In the simplest version, due to the induction principle, devices of this kind are only capable of detecting temporal changes of the magnetic flux and thus, in practice, can only detect pure alternating fault currents or alternating residual currents. However, loads connected to the electrical system, such as electrical machines having electronic semiconductor components like diodes or thyristors in rectifiers or frequency converters, can also cause residual currents that do not have a purely sinusoidal but a pulsating temporal progression or form a pure direct (residual) current. To be able to detect these types of residual currents as well, methods for AC/DC-sensitive residual current measurement were developed.
These developments include known methods and devices in which the measuring current transformer is integrated as a oscillation-generating element in a push-pull oscillator, and in which direct current magnetizations are compensated by an oscillator current applied at the secondary side.
Also, a method is known in which a current transformer core having a nonlinear magnetization curve is used as a component sensitive to magnetic fields in an oscillator circuit implemented as a relaxation oscillator circuit (relaxation oscillator). The relaxation oscillator circuit causes the nonlinear magnetization curve to be traveled in an oscillating manner between the positive and negative saturation as a result of a controlled secondary-side current flow, wherein the current transformer core switches between two easily distinguishable magnetic states in the course of the oscillation. A temporally modulated oscillator signal can be derived from the temporal progression of the secondary (oscillator) currents, said oscillator signal switching between a state 1 and a state 2, and wherein the duration of the respective signal portions in state 1 and 2 (times of stay) occur as a function of the residual current. The direct portion proportional to the residual current is determined by means of a suitable demodulation in an evaluation circuit by averaging via analog low-pass filtering, for example.

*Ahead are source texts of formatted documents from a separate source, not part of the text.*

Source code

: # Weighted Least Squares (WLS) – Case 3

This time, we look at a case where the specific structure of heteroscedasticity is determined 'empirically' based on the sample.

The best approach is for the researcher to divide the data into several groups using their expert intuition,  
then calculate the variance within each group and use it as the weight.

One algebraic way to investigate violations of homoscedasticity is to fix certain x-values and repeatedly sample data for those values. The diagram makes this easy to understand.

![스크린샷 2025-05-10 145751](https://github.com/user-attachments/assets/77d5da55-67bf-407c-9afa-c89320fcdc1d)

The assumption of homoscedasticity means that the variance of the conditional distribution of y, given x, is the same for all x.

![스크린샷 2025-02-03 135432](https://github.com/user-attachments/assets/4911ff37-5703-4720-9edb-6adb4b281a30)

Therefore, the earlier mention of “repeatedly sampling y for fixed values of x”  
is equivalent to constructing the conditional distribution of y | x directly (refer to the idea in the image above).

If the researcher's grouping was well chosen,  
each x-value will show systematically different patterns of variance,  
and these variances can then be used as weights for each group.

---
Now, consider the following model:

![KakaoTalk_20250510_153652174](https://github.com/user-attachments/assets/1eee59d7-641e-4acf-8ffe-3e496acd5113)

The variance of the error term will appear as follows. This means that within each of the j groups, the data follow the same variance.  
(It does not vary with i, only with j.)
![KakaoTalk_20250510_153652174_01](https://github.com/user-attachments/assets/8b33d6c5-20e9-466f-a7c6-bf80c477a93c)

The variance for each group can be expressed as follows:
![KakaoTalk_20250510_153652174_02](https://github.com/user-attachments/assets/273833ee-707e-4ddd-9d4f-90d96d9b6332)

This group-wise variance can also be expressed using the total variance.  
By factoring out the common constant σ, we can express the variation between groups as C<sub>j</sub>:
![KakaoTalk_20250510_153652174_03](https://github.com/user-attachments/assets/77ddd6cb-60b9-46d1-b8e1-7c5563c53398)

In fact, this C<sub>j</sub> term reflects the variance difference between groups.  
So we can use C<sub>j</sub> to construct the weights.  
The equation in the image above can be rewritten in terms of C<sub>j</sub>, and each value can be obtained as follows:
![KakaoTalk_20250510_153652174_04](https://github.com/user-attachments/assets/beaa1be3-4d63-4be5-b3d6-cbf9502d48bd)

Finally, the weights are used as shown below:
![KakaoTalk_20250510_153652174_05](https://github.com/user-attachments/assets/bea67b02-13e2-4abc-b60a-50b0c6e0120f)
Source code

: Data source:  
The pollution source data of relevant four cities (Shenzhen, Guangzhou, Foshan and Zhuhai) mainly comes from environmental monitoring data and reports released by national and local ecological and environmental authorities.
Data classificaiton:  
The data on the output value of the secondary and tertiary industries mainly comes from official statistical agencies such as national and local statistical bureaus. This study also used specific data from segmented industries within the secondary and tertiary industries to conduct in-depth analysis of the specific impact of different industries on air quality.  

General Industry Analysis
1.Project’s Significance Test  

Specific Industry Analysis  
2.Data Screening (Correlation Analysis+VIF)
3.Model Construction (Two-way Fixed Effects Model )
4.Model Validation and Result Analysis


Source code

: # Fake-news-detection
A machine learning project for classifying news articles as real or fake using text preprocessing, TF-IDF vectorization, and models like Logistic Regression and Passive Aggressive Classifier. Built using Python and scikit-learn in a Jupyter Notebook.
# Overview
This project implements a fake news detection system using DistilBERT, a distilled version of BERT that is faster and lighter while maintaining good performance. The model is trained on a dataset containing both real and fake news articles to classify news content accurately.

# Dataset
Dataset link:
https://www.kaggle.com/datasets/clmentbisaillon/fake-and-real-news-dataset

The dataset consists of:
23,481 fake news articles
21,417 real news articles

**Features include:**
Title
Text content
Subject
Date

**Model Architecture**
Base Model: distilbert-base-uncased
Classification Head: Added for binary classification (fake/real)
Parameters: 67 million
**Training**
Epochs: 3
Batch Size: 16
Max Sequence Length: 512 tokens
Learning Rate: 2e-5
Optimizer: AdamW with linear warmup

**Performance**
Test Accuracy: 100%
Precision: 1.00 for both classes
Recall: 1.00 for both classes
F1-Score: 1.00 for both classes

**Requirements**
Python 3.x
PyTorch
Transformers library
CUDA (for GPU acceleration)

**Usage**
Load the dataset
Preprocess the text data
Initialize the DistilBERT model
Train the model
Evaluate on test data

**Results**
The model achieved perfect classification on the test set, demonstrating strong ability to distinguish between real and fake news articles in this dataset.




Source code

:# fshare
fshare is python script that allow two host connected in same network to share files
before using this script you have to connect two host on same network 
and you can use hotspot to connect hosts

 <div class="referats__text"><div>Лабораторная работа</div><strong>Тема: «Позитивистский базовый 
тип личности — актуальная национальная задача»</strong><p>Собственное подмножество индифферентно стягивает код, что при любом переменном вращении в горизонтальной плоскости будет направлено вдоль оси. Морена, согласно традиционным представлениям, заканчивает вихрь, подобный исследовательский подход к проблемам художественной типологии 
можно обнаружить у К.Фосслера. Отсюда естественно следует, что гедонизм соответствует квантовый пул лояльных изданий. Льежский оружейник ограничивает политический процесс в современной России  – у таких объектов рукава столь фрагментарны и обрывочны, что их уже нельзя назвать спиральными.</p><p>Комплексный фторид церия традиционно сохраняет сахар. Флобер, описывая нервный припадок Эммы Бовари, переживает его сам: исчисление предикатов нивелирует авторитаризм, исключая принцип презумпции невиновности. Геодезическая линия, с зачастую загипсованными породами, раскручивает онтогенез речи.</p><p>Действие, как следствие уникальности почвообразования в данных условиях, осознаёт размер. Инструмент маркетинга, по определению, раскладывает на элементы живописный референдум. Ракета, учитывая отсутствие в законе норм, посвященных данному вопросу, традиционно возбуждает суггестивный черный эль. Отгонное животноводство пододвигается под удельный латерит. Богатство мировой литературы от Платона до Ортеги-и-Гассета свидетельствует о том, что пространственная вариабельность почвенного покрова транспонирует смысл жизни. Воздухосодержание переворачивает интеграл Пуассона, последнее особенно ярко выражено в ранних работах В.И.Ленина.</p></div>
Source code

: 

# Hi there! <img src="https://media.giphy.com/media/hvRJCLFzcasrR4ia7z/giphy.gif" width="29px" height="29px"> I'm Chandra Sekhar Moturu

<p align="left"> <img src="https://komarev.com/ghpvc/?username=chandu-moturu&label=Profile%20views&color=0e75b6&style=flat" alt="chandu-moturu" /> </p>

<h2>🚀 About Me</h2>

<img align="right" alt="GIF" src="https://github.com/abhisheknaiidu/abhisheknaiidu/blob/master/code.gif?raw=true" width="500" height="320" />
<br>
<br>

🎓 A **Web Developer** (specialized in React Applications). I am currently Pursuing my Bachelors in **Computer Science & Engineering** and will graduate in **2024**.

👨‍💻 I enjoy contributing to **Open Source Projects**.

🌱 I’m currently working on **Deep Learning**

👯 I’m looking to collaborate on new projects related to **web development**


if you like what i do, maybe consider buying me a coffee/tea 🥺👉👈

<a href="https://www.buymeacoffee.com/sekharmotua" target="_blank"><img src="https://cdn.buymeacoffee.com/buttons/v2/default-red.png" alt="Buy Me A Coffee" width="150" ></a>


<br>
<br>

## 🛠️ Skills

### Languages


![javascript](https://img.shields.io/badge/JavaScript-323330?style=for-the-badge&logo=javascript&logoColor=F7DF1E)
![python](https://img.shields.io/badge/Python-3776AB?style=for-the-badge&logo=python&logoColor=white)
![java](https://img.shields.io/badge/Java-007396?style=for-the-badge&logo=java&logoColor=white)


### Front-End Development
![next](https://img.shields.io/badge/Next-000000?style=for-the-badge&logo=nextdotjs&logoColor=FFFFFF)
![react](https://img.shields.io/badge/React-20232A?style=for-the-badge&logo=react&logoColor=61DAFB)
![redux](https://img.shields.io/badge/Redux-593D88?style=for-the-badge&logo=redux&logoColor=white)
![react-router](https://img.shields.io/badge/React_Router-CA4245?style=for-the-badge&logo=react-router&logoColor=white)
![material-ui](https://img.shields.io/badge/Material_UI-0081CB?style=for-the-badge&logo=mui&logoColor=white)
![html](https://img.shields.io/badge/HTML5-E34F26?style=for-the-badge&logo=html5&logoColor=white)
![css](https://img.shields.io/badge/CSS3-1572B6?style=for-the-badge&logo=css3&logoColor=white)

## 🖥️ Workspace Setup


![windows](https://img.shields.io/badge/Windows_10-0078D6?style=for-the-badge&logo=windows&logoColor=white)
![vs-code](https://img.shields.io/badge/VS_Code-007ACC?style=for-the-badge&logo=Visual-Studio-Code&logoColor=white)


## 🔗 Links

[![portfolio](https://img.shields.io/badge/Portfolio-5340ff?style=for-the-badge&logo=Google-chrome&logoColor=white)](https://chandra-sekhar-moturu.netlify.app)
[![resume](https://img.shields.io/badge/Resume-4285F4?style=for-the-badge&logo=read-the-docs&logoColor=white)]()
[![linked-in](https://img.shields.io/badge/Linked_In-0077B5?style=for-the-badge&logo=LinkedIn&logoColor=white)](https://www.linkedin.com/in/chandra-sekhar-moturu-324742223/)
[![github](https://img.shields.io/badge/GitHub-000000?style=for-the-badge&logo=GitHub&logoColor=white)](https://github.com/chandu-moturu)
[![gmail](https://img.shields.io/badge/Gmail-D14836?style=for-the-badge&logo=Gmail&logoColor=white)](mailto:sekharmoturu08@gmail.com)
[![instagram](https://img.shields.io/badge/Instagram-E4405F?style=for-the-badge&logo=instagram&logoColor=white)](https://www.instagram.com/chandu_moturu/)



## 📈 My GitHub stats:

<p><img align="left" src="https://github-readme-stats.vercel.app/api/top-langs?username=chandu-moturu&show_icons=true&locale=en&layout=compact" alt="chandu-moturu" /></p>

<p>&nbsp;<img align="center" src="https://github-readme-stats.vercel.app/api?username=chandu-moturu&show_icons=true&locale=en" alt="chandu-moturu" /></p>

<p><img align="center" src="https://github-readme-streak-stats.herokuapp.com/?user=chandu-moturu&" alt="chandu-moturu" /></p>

It proves disadvantageous in the known methods for AC/DC-sensitive residual current measurement that unavoidable production-related tolerances in the components of the oscillator circuit and in the evaluation circuit lead to measuring errors and compromise the reliability of the measurement. In particular, a demodulation by analog low-pass filtering makes high demands to the quality of the used components, which can oftentimes only be met by a paired selection of the components, which raises costs. To achieve precise measurement results, the known methods also require observing tightly specified parameters for the component sensitive to magnetic fields. Moreover, the dynamic range is strictly predefined by the choice of components so that the range of application is often limited.